Initiatives de régulation : L’UE en tête
En août 2024, l’Union européenne a adopté la loi sur l’intelligence artificielle, qui se base sur une approche par risque, catégorisant les applications d’IA de minimale à inacceptable, avec des obligations correspondantes. Les systèmes présentant des risques inacceptables seront prohibés, notamment ceux impliquant la manipulation comportementale cognitive ou la surveillance biométrique en temps réel.
Les systèmes d’IA à haut risque devront faire l’objet d’une surveillance continue. La loi exige également que le contenu généré par l’IA soit clairement identifié comme tel, afin de protéger les citoyens contre la discrimination et les violations de la vie privée.
Défis et perspectives mondiales
Malgré les efforts de l’UE, des critiques estiment que ces règles pourraient freiner l’innovation et imposer des coûts élevés de conformité, désavantageant ainsi les start-ups. Parallèlement, l’administration Trump a mis en œuvre des mesures de déréglementation agressives, affirmant que la loi de l’UE pourrait décourager les investissements dans l’IA.

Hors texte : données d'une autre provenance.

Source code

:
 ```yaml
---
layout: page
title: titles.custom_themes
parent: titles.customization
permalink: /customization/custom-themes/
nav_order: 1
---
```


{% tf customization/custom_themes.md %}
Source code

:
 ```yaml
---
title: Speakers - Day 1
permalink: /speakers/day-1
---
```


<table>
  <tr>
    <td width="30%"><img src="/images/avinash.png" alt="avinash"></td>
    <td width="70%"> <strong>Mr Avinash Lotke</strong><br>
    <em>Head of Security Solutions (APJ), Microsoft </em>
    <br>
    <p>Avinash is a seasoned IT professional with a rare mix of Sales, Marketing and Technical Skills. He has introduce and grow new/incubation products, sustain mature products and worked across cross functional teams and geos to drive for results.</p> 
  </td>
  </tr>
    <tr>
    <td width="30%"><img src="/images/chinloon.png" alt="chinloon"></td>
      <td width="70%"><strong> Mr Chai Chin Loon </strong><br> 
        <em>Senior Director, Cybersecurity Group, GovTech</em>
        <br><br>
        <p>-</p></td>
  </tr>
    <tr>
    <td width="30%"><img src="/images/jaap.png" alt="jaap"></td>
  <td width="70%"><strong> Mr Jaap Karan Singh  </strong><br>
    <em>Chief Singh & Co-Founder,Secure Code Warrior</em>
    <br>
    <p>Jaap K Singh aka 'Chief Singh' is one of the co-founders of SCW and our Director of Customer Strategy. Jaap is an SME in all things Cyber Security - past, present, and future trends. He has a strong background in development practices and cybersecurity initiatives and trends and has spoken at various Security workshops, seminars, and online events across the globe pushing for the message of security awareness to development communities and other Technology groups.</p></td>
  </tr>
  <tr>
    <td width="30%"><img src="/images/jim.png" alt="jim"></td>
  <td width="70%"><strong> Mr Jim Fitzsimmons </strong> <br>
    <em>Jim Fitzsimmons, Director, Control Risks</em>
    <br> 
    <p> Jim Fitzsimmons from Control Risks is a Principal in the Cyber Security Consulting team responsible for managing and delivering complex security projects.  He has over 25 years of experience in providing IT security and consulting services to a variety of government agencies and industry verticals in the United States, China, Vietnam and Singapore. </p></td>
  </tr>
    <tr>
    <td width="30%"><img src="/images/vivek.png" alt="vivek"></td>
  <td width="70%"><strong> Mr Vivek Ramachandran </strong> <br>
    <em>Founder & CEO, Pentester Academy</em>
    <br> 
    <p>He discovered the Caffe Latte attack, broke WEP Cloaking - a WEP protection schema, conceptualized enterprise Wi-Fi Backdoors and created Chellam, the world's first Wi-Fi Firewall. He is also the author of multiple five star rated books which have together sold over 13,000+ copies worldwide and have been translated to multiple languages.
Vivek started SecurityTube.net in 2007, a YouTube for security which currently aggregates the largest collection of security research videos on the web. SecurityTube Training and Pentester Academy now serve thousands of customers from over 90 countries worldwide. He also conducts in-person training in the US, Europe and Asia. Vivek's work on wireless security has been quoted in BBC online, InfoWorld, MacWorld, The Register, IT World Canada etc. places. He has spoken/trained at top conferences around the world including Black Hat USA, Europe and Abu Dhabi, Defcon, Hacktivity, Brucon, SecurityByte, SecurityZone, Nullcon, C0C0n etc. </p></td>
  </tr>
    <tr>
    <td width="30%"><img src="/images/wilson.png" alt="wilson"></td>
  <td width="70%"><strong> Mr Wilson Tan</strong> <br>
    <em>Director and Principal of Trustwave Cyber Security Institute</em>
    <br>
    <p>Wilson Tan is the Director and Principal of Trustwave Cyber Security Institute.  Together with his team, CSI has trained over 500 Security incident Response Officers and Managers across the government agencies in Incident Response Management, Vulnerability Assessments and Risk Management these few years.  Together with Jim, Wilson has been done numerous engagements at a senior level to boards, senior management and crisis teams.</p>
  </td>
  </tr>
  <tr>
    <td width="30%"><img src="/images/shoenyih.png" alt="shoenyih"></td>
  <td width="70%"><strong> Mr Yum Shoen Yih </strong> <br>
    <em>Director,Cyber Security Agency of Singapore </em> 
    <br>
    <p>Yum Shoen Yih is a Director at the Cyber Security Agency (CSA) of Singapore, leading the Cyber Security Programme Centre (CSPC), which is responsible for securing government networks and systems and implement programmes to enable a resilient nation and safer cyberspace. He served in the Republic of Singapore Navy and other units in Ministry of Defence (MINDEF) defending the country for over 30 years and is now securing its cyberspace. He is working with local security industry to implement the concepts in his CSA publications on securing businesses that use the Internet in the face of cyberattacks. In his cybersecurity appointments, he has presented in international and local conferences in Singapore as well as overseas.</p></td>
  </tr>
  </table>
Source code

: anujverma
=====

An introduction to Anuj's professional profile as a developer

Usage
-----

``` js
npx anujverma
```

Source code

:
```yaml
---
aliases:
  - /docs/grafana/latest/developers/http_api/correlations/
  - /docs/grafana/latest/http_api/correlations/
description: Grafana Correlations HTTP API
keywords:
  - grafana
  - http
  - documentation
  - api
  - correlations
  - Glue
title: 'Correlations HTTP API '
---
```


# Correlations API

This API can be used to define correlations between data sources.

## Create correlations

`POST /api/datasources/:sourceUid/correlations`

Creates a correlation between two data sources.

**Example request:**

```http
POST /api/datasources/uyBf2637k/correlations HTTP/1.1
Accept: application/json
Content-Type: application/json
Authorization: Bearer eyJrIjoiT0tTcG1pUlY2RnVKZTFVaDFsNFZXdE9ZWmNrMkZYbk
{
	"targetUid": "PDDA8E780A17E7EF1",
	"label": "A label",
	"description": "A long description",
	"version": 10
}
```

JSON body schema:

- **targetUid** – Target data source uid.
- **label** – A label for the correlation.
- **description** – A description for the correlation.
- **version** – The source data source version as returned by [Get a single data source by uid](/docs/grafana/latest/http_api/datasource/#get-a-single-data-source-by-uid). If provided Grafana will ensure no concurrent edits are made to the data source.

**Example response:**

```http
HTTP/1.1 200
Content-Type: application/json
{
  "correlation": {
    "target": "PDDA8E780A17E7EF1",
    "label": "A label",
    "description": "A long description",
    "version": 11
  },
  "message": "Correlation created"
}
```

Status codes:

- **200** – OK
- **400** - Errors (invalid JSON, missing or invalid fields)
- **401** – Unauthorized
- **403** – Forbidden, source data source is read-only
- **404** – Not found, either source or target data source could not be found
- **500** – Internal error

Au niveau international, la Chine a présenté son Plan d’action pour la gouvernance mondiale de l’IA, promouvant la coopération et la régulation, tandis que le Brésil se prépare à adopter sa propre législation basée sur le risque. En revanche, l’Inde n’a pas encore de loi dédiée à l’IA, bien qu’elle ait lancé l’Institut de sécurité AI et proposé des lignes directrices pour une adoption responsable de l’IA.
En conclusion, l’IA a le potentiel d’avancer le bien-être humain, mais elle peut également causer des dommages illimités. L’établissement de réglementations claires et efficaces est essentiel pour garantir que cette technologie soit utilisée de manière éthique et responsable.